His system's Medicaid managed-care plan, CountyCare, relies on a face-to-face strategy with a care manager meeting with patients to discuss the care they need.

Fallon Health, a Massachusetts-based plan that the NCQA ranks as one of the nation's top Medicaid plans, uses predictive modeling to identify beneficiaries who are overusing emergency departments. The plan connects those patients with a care coordinator, said Dr. Thomas Ebert, the plan's chief medical officer.

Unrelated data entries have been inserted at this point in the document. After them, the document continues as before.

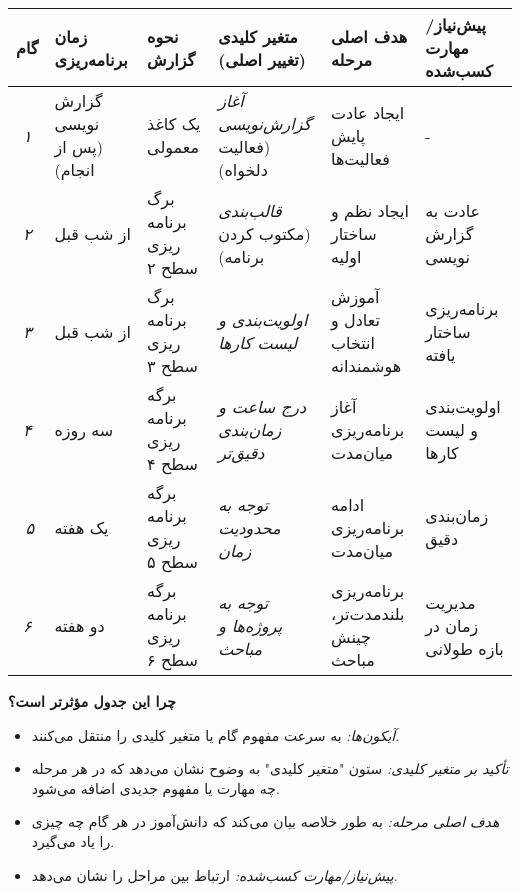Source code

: \documentclass{article}
\begin{document}
\begin{center}
\begin{tabular}{|c|m{}|m{}|m{}|m{}|m{}|}
\hline
\textbf{گام} & \textbf{زمان برنامه‌ریزی} & \textbf{نحوه گزارش} & \textbf{متغیر کلیدی (تغییر اصلی)} & \textbf{هدف اصلی مرحله} & \textbf{پیش‌نیاز/مهارت کسب‌شده} \\
\hline
 \textit{۱} & گزارش نویسی (پس از انجام) & یک کاغذ معمولی &  \textit{آغاز گزارش‌نویسی} (فعالیت دلخواه) & ایجاد عادت پایش فعالیت‌ها & - \\
\hline
 \textit{۲} & از شب قبل & برگ برنامه ریزی سطح ۲ &  \textit{قالب‌بندی} (مکتوب کردن برنامه) & ایجاد نظم و ساختار اولیه & عادت به گزارش نویسی \\
\hline
 \textit{۳} & از شب قبل & برگ برنامه ریزی سطح ۳ &  \textit{اولویت‌بندی و لیست کارها} & آموزش تعادل و انتخاب هوشمندانه & برنامه‌ریزی ساختار یافته \\
\hline
 \textit{۴} & سه روزه & برگه برنامه ریزی سطح ۴ &  \textit{درج ساعت و زمان‌بندی دقیق‌تر} & آغاز برنامه‌ریزی میان‌مدت & اولویت‌بندی و لیست کارها \\
\hline
️ \textit{۵} & یک هفته & برگه برنامه ریزی سطح ۵ &  \textit{توجه به محدودیت زمان} & ادامه برنامه‌ریزی میان‌مدت & زمان‌بندی دقیق \\
\hline
 \textit{۶} & دو هفته & برگه برنامه ریزی سطح ۶ &  \textit{توجه به پروژه‌ها و مباحث} & برنامه‌ریزی بلندمدت‌تر، چینش مباحث & مدیریت زمان در بازه طولانی \\
\hline
\end{tabular}
\end{center}

\vspace{2ex} %

\noindent\textbf{چرا این جدول مؤثرتر است؟}

\begin{itemize}
    \item \textit{آیکون‌ها:} به سرعت مفهوم گام یا متغیر کلیدی را منتقل می‌کنند.
    \item \textit{تأکید بر متغیر کلیدی:} ستون "متغیر کلیدی" به وضوح نشان می‌دهد که در هر مرحله چه مهارت یا مفهوم جدیدی اضافه می‌شود.
    \item \textit{هدف اصلی مرحله:} به طور خلاصه بیان می‌کند که دانش‌آموز در هر گام چه چیزی را یاد می‌گیرد.
    \item \textit{پیش‌نیاز/مهارت کسب‌شده:} ارتباط بین مراحل را نشان می‌دهد.
\end{itemize}
\end{document}
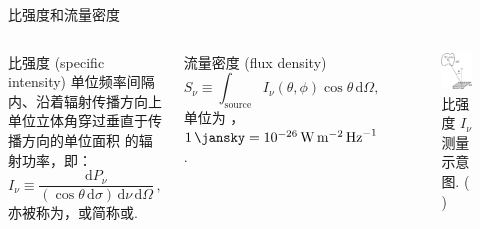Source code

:\documentclass{beamer}
\newcommand{\R}[1]{\text{#1}}  %
\newcommand{\D}[1]{\R{d}#1}
\newcommand{\citeay}[1]{\citeauthor{#1} \citeyear{#1} \parencite{#1}}
\let\emph\relax  %
\begin{document}
\begin{frame}{比强度和流量密度}
  \begin{columns}
      \begin{alertblock}{比强度 (specific intensity)}
        \smallskip
        单位频率间隔内、沿着辐射传播方向上单位立体角穿过垂直于传播方向的单位面积
        的辐射功率，即：
        \begin{equation}
          I_{\nu} \equiv
            \frac{\D{P_{\nu}}}{(\cos\theta\,\D{\sigma})
              \,\D{\nu} \,\D{\Omega}} \,,
        \end{equation}
        亦被称为\emph{谱亮度}，或简称\emph{强度}或\emph{亮度}.
      \end{alertblock}

      \begin{alertblock}{流量密度 (flux density)}
        \smallskip
        \begin{equation}
          S_{\nu} \equiv
            \int_{\R{source}} I_{\nu}(\theta,\phi) \cos\theta \,\D{\Omega} ,
        \end{equation}
        单位为 \si{\jansky}，
        $\SI{1}{\jansky} = \SI{e-26}{\watt\per\square\meter\per\hertz}$.
      \end{alertblock}

      \begin{figure}
        \centering
        \includegraphics[width=0.9\columnwidth]{specific-intensity}
        \caption{比强度 $I_{\nu}$ 测量示意图. (\citeay{condon2016})}
      \end{figure}
  \end{columns}
\end{frame}
\end{document}
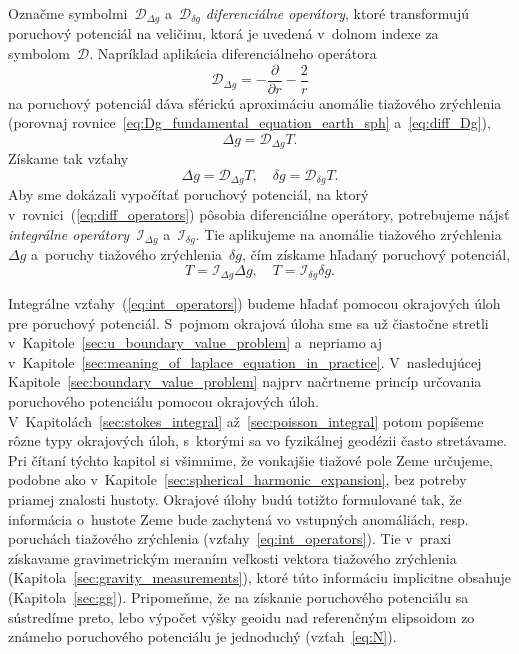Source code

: \documentclass[a4paper,12pt]{book}
\newcommand{\DIFF}{\mathcal D}
\newcommand{\INT}{\mathcal I}
\begin{document}
Označme symbolmi~$\DIFF_{\Delta g}$ a~$\DIFF_{\delta g}$ \emph{diferenciálne 
operátory}, ktoré transformujú poruchový potenciál na veličinu, ktorá je 
uvedená v~dolnom indexe za symbolom~$\DIFF$.  Napríklad aplikácia 
diferenciálneho operátora
%
\begin{equation}
\label{eq:diff_Dg}
\DIFF_{\Delta g} = -\frac{\partial}{\partial r} - \frac{2}{r}
\end{equation}
%
na poruchový potenciál dáva sférickú aproximáciu anomálie tiažového zrýchlenia 
(porovnaj rovnice~\ref{eq:Dg_fundamental_equation_earth_sph} 
a~\ref{eq:diff_Dg}),
%
\begin{equation}
\Delta g = \DIFF_{\Delta g} T{.}
\end{equation}
%
Získame tak vzťahy
%
\begin{equation}
\label{eq:diff_operators}
\Delta g = \DIFF_{\Delta g}T{,} \quad \delta g = \DIFF_{\delta g}T{.}
\end{equation}
%
Aby sme dokázali vypočítať poruchový potenciál, na ktorý 
v~rovnici~(\ref{eq:diff_operators}) pôsobia diferenciálne operátory, 
potrebujeme nájsť \emph{integrálne operátory}~$\INT_{\Delta g}$ a~$\INT_{\delta 
g}$.  Tie aplikujeme na anomálie tiažového zrýchlenia~$\Delta g$ a~poruchy 
tiažového zrýchlenia~$\delta g$, čím získame hľadaný poruchový potenciál,
%
\begin{equation}
\label{eq:int_operators}
T = \INT_{\Delta g} \Delta g{,} \quad T = \INT_{\delta g}\delta g{.}
\end{equation}

Integrálne vzťahy~(\ref{eq:int_operators}) budeme hľadať pomocou okrajových 
úloh pre poruchový potenciál.  S~pojmom okrajová úloha sme sa už čiastočne 
stretli v~Kapitole~\ref{sec:u_boundary_value_problem} a~nepriamo aj 
v~Kapitole~\ref{sec:meaning_of_laplace_equation_in_practice}.  V~nasledujúcej 
Kapitole~\ref{sec:boundary_value_problem} najprv načrtneme princíp určovania 
poruchového potenciálu pomocou okrajových úloh.  
V~Kapitolách~\ref{sec:stokes_integral} až~\ref{sec:poisson_integral} potom 
popíšeme rôzne typy okrajových úloh, s~ktorými sa vo fyzikálnej geodézii často 
stretávame.  Pri čítaní týchto kapitol si všimnime, že vonkajšie tiažové pole 
Zeme určujeme, podobne ako v~Kapitole~\ref{sec:spherical_harmonic_expansion}, 
bez potreby priamej znalosti hustoty.  Okrajové úlohy budú totižto formulované 
tak, že informácia o~hustote Zeme bude zachytená vo vstupných anomáliách, 
resp. poruchách tiažového zrýchlenia (vzťahy~\ref{eq:int_operators}).  Tie 
v~praxi získavame gravimetrickým meraním veľkosti vektora tiažového zrýchlenia 
(Kapitola~\ref{sec:gravity_measurements}), ktoré túto informáciu implicitne 
obsahuje (Kapitola~\ref{sec:gg}).  Pripomeňme, že na získanie poruchového 
potenciálu sa sústredíme preto, lebo výpočet výšky geoidu nad referenčným 
elipsoidom zo známeho poruchového potenciálu je jednoduchý (vzťah~\ref{eq:N}).
\end{document}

As the Rauner administration moves forward in revamping the Illinois Medicaid managed-care program, providers are concerned that the administration hasn't learned the lessons about why the previous program had so many problems.

Scott Kiriakos, senior vice president for clinical integration for Memorial Health System based in Springfield, Ill., said the governor's timetable is far too ambitious to ensure a smooth rollout.

“There isn't the necessary amount of time to do the preparation that must occur,” Kiriakos said. “The governor's proposed program is even more ambitious than the last one. We're concerned we're going to recreate the same administrative issues we had the first time around.”